▶ LISTED ENTRIES
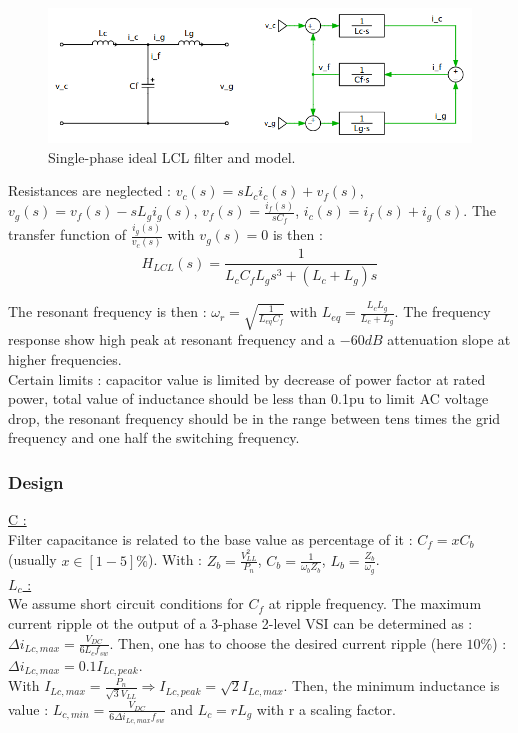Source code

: \documentclass[../main.tex]{subfiles}
\begin{document}
\begin{figure}[hbt!]
    \centering
    \includegraphics[width=0.5\linewidth]{IMAGES/Indus_el/Screenshot from 2024-11-25 08-28-33.png}
    \caption{Single-phase ideal LCL filter and model.}
\end{figure}

Resistances are neglected : $v_c(s) = sL_c i_c(s) + v_f(s)$, $v_g(s) = v_f(s) - sL_g i_g(s)$, $v_f(s) = \frac{i_f(s)}{sC_f}$, $i_c(s) = i_f(s) + i_g(s)$. The transfer function of $\frac{i_g(s)}{v_c(s)}$ with $v_g(s) = 0$ is then : \begin{equation}
    H_{LCL}(s) = \frac{1}{L_c C_f L_g s^3 + (L_c + L_g)s}
\end{equation}

The resonant frequency is then : $\omega_r = \sqrt{\frac{1}{L_{eq} C_f}}$ with $L_{eq} = \frac{L_cL_g}{L_c+L_g}$. The frequency response show high peak at resonant frequency and a $-60 dB$ attenuation slope at higher frequencies.\\
Certain limits : capacitor value is limited by decrease of power factor at rated power, total value of inductance should be less than 0.1pu to limit AC voltage drop, the resonant frequency should be in the range between tens times the grid frequency and one half the switching frequency. \\

\subsubsection{Design}
\quad \underline{C :}\\
Filter capacitance is related to the base value as percentage of it : $C_f = x C_b$ (usually $x \in [1-5]\%$). With : $Z_b = \frac{V_{LL}^2}{P_n}$, $C_b = \frac{1}{\omega_b Z_b}$, $L_b = \frac{Z_b}{\omega_g}$.\\

\quad \underline{$L_c$ :}\\
We assume short circuit conditions for $C_f$ at ripple frequency. The maximum current ripple ot the output of a 3-phase 2-level VSI can be determined as : $\Delta i_{Lc, max} = \frac{V_{DC}}{6L_c f_{sw}}$. Then, one has to choose the desired current ripple (here $10\%$) : $\Delta i_{Lc,max} = 0.1 I_{Lc,peak}$.\\
With $I_{Lc,max} = \frac{P_n}{\sqrt{3} V_{LL}} \Rightarrow I_{Lc,peak} = \sqrt{2} I_{Lc,max}$. Then, the minimum inductance is value : $L_{c,min} = \frac{V_{DC}}{6 \Delta i_{Lc,max} f_{sw}}$ and $L_c = rL_g$ with r a scaling factor.\\
\end{document}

▶ TASK
Across the listing above, how many lines carry "resonant"? Give only the number.

▶ FINISHED TASK
2